> Task brief
The full set of lines below has to be written out again exactly.

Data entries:
————

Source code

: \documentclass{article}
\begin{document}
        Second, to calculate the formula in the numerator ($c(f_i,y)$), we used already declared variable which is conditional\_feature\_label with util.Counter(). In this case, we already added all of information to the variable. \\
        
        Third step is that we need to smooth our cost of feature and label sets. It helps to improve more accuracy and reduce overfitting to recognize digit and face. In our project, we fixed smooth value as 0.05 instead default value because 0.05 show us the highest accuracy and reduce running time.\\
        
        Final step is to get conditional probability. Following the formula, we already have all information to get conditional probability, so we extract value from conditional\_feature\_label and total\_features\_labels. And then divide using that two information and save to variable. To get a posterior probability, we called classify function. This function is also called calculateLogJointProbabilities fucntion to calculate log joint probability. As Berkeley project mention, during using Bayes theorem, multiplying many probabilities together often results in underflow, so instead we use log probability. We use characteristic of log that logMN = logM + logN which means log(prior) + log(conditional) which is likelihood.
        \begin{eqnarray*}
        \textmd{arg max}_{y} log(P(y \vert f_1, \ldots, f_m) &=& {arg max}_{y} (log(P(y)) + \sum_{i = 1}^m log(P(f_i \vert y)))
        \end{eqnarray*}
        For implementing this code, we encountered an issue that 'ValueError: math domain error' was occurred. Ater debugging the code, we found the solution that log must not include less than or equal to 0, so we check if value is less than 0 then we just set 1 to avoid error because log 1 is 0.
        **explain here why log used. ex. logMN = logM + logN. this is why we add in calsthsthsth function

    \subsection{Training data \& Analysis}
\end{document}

————

> Problem solution
Source code

: \documentclass{article}
\begin{document}
        Second, to calculate the formula in the numerator ($c(f_i,y)$), we used already declared variable which is conditional\_feature\_label with util.Counter(). In this case, we already added all of information to the variable. \\
        
        Third step is that we need to smooth our cost of feature and label sets. It helps to improve more accuracy and reduce overfitting to recognize digit and face. In our project, we fixed smooth value as 0.05 instead default value because 0.05 show us the highest accuracy and reduce running time.\\
        
        Final step is to get conditional probability. Following the formula, we already have all information to get conditional probability, so we extract value from conditional\_feature\_label and total\_features\_labels. And then divide using that two information and save to variable. To get a posterior probability, we called classify function. This function is also called calculateLogJointProbabilities fucntion to calculate log joint probability. As Berkeley project mention, during using Bayes theorem, multiplying many probabilities together often results in underflow, so instead we use log probability. We use characteristic of log that logMN = logM + logN which means log(prior) + log(conditional) which is likelihood.
        \begin{eqnarray*}
        \textmd{arg max}_{y} log(P(y \vert f_1, \ldots, f_m) &=& {arg max}_{y} (log(P(y)) + \sum_{i = 1}^m log(P(f_i \vert y)))
        \end{eqnarray*}
        For implementing this code, we encountered an issue that 'ValueError: math domain error' was occurred. Ater debugging the code, we found the solution that log must not include less than or equal to 0, so we check if value is less than 0 then we just set 1 to avoid error because log 1 is 0.
        **explain here why log used. ex. logMN = logM + logN. this is why we add in calsthsthsth function

    \subsection{Training data \& Analysis}
\end{document}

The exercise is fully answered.